Ninth Round--McFarland walked into a clinch and on the break Moran landed a hook on the neck. Moran also swung left and right but did no harm because of Packy's great blocking. McFarland then stood up and shot lefts into the Briton's face. Moran finally countered in the stomach. In a half clinch Moran tried a jumping hook, but it was smothered and McFarland then feinted his man into knots. Packy's left went squarely to the mouth and Moran mixing it drove him to the ropes. Moran tried a left shift and missed the head by a foot just as the round ended. McFarland's round on points.

Tenth Round--Moran blocked a couple of lefts and then began to swing for all he was worth. His blows did not land, as Packey slipped away, but McFarland quickly came back with left and right on the head. Packey also cut loose with another volley of punches, all of which reached Moran's head. In a hot mix Moran pounded the ribs, but McFarland started another attack that made Moran duck and clinch. McFarland met a rush with a great right in the stomach and before the round ended he caught Moran on the jaw with a right swing. It was McFarland's round and he won easily on points.

A partial knockout ended the first preliminary in the second round. The principals were Artie Edwards and Mickey Finnegan, featherweights, who came on for four rounds. Finnegan had received some hard punches when he suddenly let fly a long hard righthander that landed flush on the jaw and put Edwards out of it.

Walter McGirr and Jimmy Smith, welterweights, came next in a heavy hitting bout scheduled to go four rounds. Referee Jon stopped proceedings at the end of the third round after McGirr had been floored.

Another bout of four rounds brought together Kid Fisher and Jimmy Dempsey, lightweights.
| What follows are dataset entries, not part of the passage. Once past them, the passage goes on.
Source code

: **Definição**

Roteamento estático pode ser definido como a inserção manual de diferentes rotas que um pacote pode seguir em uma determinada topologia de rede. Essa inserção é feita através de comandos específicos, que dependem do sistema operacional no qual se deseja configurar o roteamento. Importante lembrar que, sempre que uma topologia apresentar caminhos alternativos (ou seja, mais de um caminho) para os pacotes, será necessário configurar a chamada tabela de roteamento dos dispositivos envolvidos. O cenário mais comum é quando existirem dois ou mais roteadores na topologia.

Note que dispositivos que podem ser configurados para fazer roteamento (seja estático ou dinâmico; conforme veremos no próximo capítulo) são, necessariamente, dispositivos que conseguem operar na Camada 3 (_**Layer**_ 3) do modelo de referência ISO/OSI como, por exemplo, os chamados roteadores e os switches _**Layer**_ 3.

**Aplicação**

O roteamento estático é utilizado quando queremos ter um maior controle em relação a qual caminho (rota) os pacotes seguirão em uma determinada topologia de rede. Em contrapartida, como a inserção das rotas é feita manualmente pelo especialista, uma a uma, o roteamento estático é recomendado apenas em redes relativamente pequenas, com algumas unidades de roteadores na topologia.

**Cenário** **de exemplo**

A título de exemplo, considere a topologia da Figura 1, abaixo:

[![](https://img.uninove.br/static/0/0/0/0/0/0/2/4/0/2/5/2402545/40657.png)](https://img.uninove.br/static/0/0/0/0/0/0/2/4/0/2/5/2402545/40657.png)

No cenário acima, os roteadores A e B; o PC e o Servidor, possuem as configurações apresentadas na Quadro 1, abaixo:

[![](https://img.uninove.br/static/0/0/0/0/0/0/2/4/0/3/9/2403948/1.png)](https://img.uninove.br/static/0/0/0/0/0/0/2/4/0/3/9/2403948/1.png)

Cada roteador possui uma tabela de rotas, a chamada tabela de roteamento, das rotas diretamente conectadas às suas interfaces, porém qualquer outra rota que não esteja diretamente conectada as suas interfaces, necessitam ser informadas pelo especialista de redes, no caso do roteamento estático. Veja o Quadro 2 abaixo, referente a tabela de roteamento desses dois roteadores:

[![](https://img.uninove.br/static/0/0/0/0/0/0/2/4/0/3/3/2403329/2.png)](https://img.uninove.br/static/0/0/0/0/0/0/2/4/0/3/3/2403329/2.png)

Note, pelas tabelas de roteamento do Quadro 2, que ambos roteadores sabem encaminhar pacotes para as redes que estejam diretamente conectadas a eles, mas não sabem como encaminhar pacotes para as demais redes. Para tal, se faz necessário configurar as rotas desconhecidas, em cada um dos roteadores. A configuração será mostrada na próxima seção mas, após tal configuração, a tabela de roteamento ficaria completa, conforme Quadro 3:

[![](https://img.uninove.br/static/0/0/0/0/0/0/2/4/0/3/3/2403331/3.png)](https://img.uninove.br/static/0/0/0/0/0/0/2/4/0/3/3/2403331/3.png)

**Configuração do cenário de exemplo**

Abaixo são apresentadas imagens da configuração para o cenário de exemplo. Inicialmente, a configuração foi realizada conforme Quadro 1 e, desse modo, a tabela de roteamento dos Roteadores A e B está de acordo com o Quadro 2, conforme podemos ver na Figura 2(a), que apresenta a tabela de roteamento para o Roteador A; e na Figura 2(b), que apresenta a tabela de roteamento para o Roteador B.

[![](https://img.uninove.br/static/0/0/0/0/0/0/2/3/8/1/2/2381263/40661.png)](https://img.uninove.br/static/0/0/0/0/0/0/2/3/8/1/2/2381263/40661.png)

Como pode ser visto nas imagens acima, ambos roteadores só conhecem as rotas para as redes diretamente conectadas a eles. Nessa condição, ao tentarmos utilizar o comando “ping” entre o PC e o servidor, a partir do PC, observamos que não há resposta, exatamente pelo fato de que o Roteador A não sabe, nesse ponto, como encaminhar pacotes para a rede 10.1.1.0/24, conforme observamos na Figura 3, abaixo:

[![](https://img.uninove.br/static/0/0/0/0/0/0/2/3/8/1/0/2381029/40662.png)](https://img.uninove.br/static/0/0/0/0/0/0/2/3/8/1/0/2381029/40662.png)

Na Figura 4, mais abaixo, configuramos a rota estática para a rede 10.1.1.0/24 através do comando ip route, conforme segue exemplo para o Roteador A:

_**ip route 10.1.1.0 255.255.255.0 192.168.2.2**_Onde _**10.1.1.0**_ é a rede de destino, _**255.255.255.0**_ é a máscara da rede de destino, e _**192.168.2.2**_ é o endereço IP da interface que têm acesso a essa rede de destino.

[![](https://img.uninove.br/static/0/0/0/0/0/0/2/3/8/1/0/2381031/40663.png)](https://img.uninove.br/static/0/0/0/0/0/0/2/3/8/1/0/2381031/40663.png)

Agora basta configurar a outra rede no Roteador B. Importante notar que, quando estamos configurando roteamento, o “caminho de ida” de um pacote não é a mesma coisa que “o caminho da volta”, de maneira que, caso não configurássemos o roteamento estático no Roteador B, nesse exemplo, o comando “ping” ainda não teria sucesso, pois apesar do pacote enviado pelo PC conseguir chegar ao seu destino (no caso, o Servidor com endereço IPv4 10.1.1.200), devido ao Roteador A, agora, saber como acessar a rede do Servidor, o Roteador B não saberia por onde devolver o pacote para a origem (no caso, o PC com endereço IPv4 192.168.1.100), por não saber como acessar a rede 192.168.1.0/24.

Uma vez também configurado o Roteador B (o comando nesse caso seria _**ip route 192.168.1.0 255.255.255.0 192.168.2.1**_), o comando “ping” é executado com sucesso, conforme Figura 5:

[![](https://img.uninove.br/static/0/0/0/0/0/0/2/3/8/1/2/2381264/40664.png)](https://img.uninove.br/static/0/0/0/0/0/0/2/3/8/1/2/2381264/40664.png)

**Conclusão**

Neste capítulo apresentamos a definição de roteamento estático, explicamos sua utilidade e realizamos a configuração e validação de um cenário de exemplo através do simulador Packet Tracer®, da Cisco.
The latter was overmatched and in the second round, when he was receiving hot shot from Fisher, the referee interfered.

Light heavyweights, Bobby Handy and Billy Howard, followed in a mix arranged to go six rounds. A sledgehammer left squarely on the nose made Handy sit down, blinking and gasping, in the first round, and as he had no further chance the referee waved him out of the ring amid roars of laughter.

Willie Green and Kid Alberts then clashed for six rounds at light weights. These men possessed some real cleverness, and they boxed so evenly for three rounds that the crowd enjoyed it immensely. In the fourth round they slowed down, both tiring, but Green doing the more effective work with blows in the body. Alberts tried to force matters in the fifth, but his blows had little steam and Green had the better of it. The pace was so slow that some of the members whistled waltz music, while others cried "Take 'em off!" They fought fast and furiously in the last round. Alberts landed several jarring blows on the neck and jaw, while Green kept on driving in wallops to the breadbasket. On the whole the bout looked like a draw and the fickle crowd applauded as the men went away.

Babe Davis and Young Roach were introduced for a four round exhibition. They were strong looking feathers and proceeded to mix it strenuously. Both were staggered by smashes on the jaw before the first round was a minute old. They slugged without a breathing spell in the second round until Davis began to cover up on the defensive. Davis rallied in the third and soon had Roach's nose bleeding. Davis poured in all kinds of blows then and finally knocked Roach down with a hook on the jaw. The latter wanted to continue, but the referee said "Enough!"